Amadeus s'effondra au sol, les yeux hagards alors même que la Mort l'accueillait en son royaume. Son souffle s'éteignit et son regard se figea sur un point, dénué de toute vie. L'étincelle de puissance et de force qui y luisait naguère s'était éteinte, soufflée par la Lune.

Meredith regarda le cœur encore chaud dans ses mains. Le sang coulait le long de son bras. Une fascination morbide s'empara d'elle alors qu'elle sentait la puissance de la déesse maléfique l'irradier tout entière, se déverser dans ses veines et annihiler tout le reste. À ses pieds, gisait le cadavre de l'homme le plus puissant de l'ordre des faucheurs, du descendant même de Valentinus. C'était elle qui l'avait tué. Elle avait réalisé sa mission !

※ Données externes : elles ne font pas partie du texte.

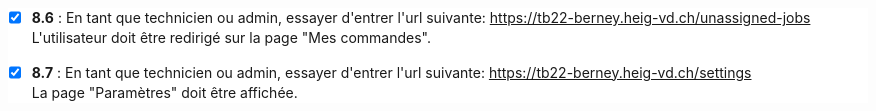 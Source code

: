 - [x] **8.6** :
En tant que technicien ou admin, essayer d'entrer l'url suivante:
https://tb22-berney.heig-vd.ch/unassigned-jobs \
L'utilisateur doit être redirigé sur la page "Mes commandes".

- [x] **8.7** :
En tant que technicien ou admin, essayer d'entrer l'url suivante:
https://tb22-berney.heig-vd.ch/settings \
La page "Paramètres" doit être affichée.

La sirène tomba à genoux, la bouche entre ouverte, le souffle coupé. Dans un geste tremblant, sous l'adrénaline et l'intensité du pouvoir qui se déversait en son être, ses doigts se resserèrent convulsivement en une poigne destructrice. Au creux de ses mains, le coeur du patron fut broyé, s'évanouissant en un nuage de poussière qui glissa entre ses doigts tâchés d'écarlate.

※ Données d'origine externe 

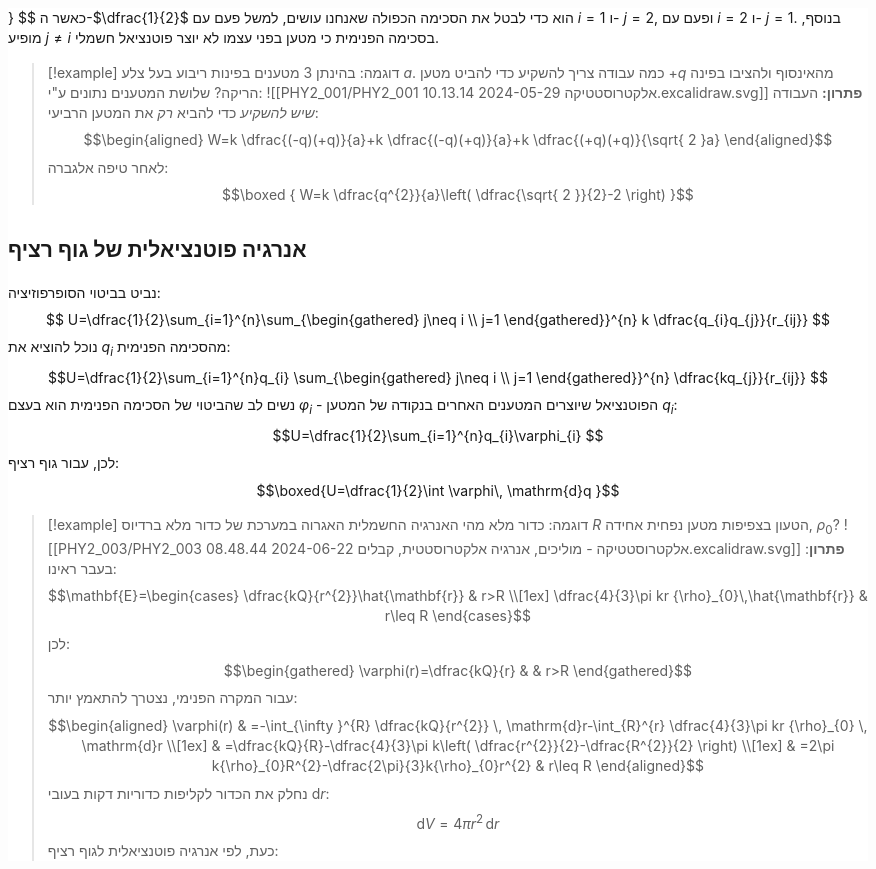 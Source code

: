  }  $$
כאשר ה-$\dfrac{1}{2}$ הוא כדי לבטל את הסכימה הכפולה שאנחנו עושים, למשל פעם עם $i=1$ ו- $j=2$, ופעם עם $i=2$ ו- $j=1$. בנוסף, מופיע $j\neq i$ בסכימה הפנימית כי מטען בפני עצמו לא יוצר פוטנציאל חשמלי.

>[!example] דוגמה: 
> בהינתן 3 מטענים בפינות ריבוע בעל צלע $a$. כמה עבודה צריך להשקיע כדי להביט מטען $+q$ מהאינסוף ולהציבו בפינה הריקה?
> שלושת המטענים נתונים ע"י:
> ![[PHY2_001/PHY2_001 אלקטרוסטטיקה 2024-05-29 10.13.14.excalidraw.svg]]
> **פתרון:**
> העבודה *שיש להשקיע* כדי להביא *רק* את המטען הרביעי:
> $$\begin{aligned}
> W=k \dfrac{(-q)(+q)}{a}+k \dfrac{(-q)(+q)}{a}+k \dfrac{(+q)(+q)}{\sqrt{ 2 }a}
> \end{aligned}$$
> לאחר טיפה אלגברה:
> $$\boxed {
> W=k \dfrac{q^{2}}{a}\left( \dfrac{\sqrt{ 2 }}{2}-2 \right)
>  }$$

## אנרגיה פוטנציאלית של גוף רציף
נביט בביטוי הסופרפוזיציה:
$$
U=\dfrac{1}{2}\sum_{i=1}^{n}\sum_{\begin{gathered}
j\neq i \\
j=1
\end{gathered}}^{n} k \dfrac{q_{i}q_{j}}{r_{ij}}
$$
נוכל להוציא את $q_{i}$ מהסכימה הפנימית:
$$U=\dfrac{1}{2}\sum_{i=1}^{n}q_{i} \sum_{\begin{gathered}
j\neq i \\
j=1
\end{gathered}}^{n} \dfrac{kq_{j}}{r_{ij}}  $$
נשים לב שהביטוי של הסכימה הפנימית הוא בעצם $\varphi_{i}$ - הפוטנציאל שיוצרים המטענים האחרים בנקודה של המטען $q_{i}$:
$$U=\dfrac{1}{2}\sum_{i=1}^{n}q_{i}\varphi_{i} $$
לכן, עבור גוף רציף:
$$\boxed{U=\dfrac{1}{2}\int \varphi\, \mathrm{d}q  }$$

>[!example] דוגמה: כדור מלא
> מהי האנרגיה החשמלית האגרוה במערכת של כדור מלא ברדיוס $R$ הטעון בצפיפות מטען נפחית אחידה, $\rho_{0}$?
> ![[PHY2_003/PHY2_003 אלקטרוסטטיקה - מוליכים, אנרגיה אלקטרוסטטית, קבלים 2024-06-22 08.48.44.excalidraw.svg]]
>**פתרון**:
> בעבר ראינו:
> $$\mathbf{E}=\begin{cases}
> \dfrac{kQ}{r^{2}}\hat{\mathbf{r}} & r>R \\[1ex]
> \dfrac{4}{3}\pi kr {\rho}_{0}\,\hat{\mathbf{r}} & r\leq  R
> \end{cases}$$
> לכן:
> $$\begin{gathered}
> \varphi(r)=\dfrac{kQ}{r} &  & r>R
> \end{gathered}$$
> עבור המקרה הפנימי, נצטרך להתאמץ יותר:
> $$\begin{aligned}
> \varphi(r) & =-\int_{\infty }^{R}  \dfrac{kQ}{r^{2}} \, \mathrm{d}r-\int_{R}^{r} \dfrac{4}{3}\pi kr {\rho}_{0} \, \mathrm{d}r \\[1ex]
>  & =\dfrac{kQ}{R}-\dfrac{4}{3}\pi k\left( \dfrac{r^{2}}{2}-\dfrac{R^{2}}{2} \right)   \\[1ex]
>  & =2\pi k{\rho}_{0}R^{2}-\dfrac{2\pi}{3}k{\rho}_{0}r^{2} & r\leq  R
> \end{aligned}$$
> נחלק את הכדור לקליפות כדוריות דקות בעובי $\mathrm{d}r$:
> $$\mathrm{d}V=4\pi r^{2}\,\mathrm{d}r$$
> כעת, לפי אנרגיה פוטנציאלית לגוף רציף:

Alors elle rejeta la tête en arrière, savourant la sensation enivrante qui s'emparait d'elle pour la traîner dans un abîme de noirceur. Les rayons de la Lune, à travers la fenêtre grande ouverte, venaient caresser son visage, la nimbant de l'éclat maudit de la magie, et la bénissant enfin, alors même que la déesse exultait, savourant sa victoire.

Amadeus, grand Patron de l'ordre des faucheurs et élu de son éternelle rivale, était mort.